Coffee Break jumped to his feet, ate the cookies, drank the milk, took a crap on the paper, had sex with the other three dogs, claimed he injured his back while doing so, filed a grievance report for unsafe working conditions, put in for worker’s compensation and then went home for the rest of the day on sick leave.

They ALL agreed, that dog was brilliant!

 

 

Joke Of The Day: Shovel Ready

Rubber Chicken A fellow stopped at a rural gas station, filled his tank, and took a break by his car while drinking a soda.

As he relaxed, he watched a couple of men working along the roadside. One man would dig a hole two or three feet deep and then move on. The other man came along behind him and filled in the hole.

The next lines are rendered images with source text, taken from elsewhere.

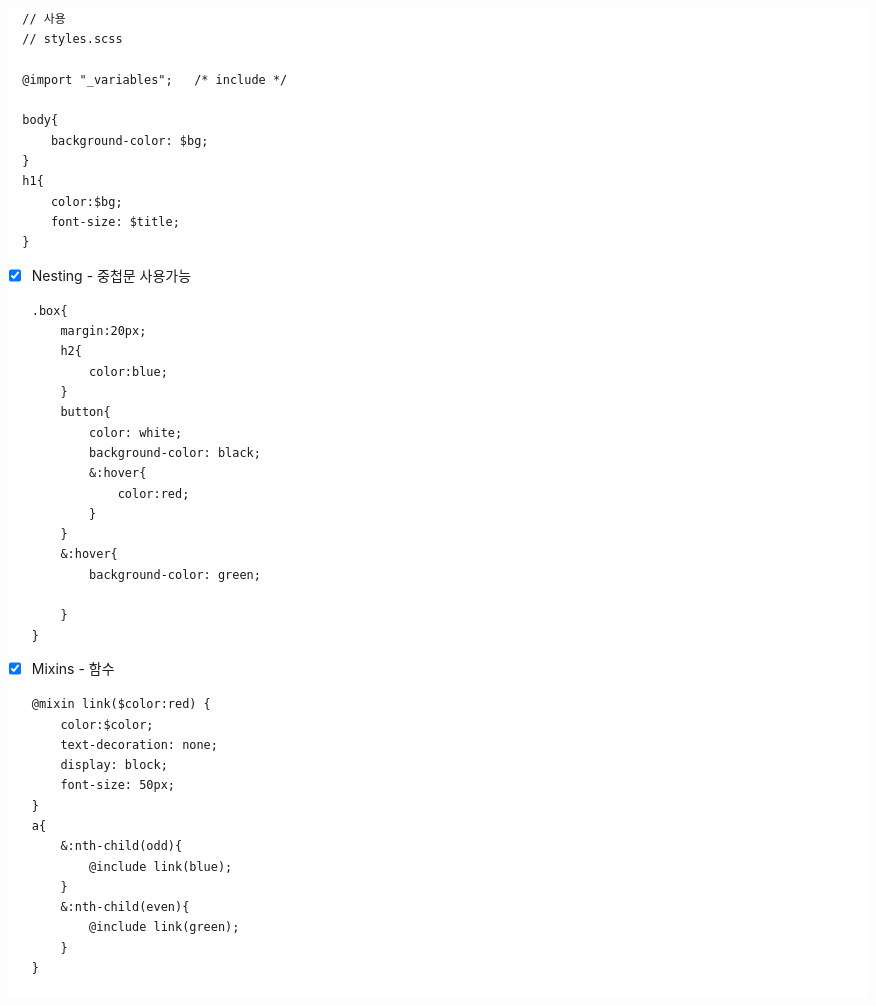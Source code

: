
   ```
    // 사용
    // styles.scss

    @import "_variables";   /* include */

    body{
        background-color: $bg;
    }
    h1{
        color:$bg;
        font-size: $title;
    }
  ```

- [x] Nesting - 중첩문 사용가능

  ```
  .box{
      margin:20px;
      h2{
          color:blue;
      }
      button{
          color: white;
          background-color: black;
          &:hover{
              color:red;
          }
      }
      &:hover{
          background-color: green;

      }
  }
  ```

- [x] Mixins - 함수

  ```
  @mixin link($color:red) {
      color:$color;
      text-decoration: none;
      display: block;
      font-size: 50px;
  }
  a{
      &:nth-child(odd){
          @include link(blue);
      }
      &:nth-child(even){
          @include link(green);
      }
  }


  ```
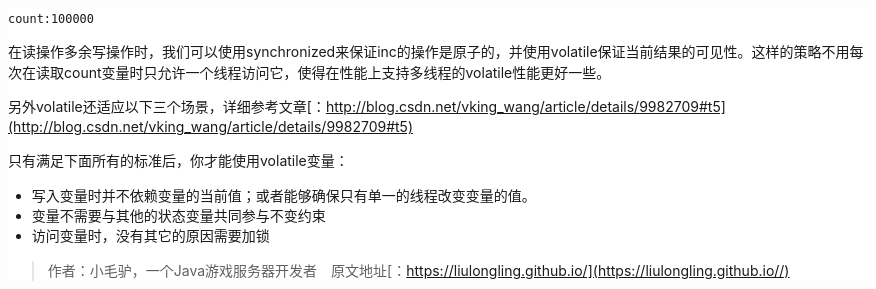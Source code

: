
 ```
count:100000

```
 在读操作多余写操作时，我们可以使用synchronized来保证inc的操作是原子的，并使用volatile保证当前结果的可见性。这样的策略不用每次在读取count变量时只允许一个线程访问它，使得在性能上支持多线程的volatile性能更好一些。

另外volatile还适应以下三个场景，详细参考文章[：http://blog.csdn.net/vking_wang/article/details/9982709#t5](http://blog.csdn.net/vking_wang/article/details/9982709#t5)


只有满足下面所有的标准后，你才能使用volatile变量：

- 写入变量时并不依赖变量的当前值；或者能够确保只有单一的线程改变变量的值。
- 变量不需要与其他的状态变量共同参与不变约束
- 访问变量时，没有其它的原因需要加锁


> 作者：小毛驴，一个Java游戏服务器开发者　原文地址[：https://liulongling.github.io/](https://liulongling.github.io//)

The men worked right past the man and continued on down the road.

Overcome by curiosity, the fellow headed in their direction. “Hey there,” he said. “Can you tell me what’s going on here with this digging?”

“We work for the county government,” one of them said.

“But one of you is digging a hole and the other is filling it up. What’s up with that?” the man asked.

“Well,” the worker replied, “normally there’s three of us – me, Rodney, and Mike. I dig the hole, Rodney sticks in the tree, and Mike here puts the dirt back, but Rodney’s out sick.”

“So what does the work you’re doing accomplish?” asked the man, not quite believing what he was seeing.

“Well,” Mike said. “Just because Rodney’s out sick, that don’t mean we can’t work, right?”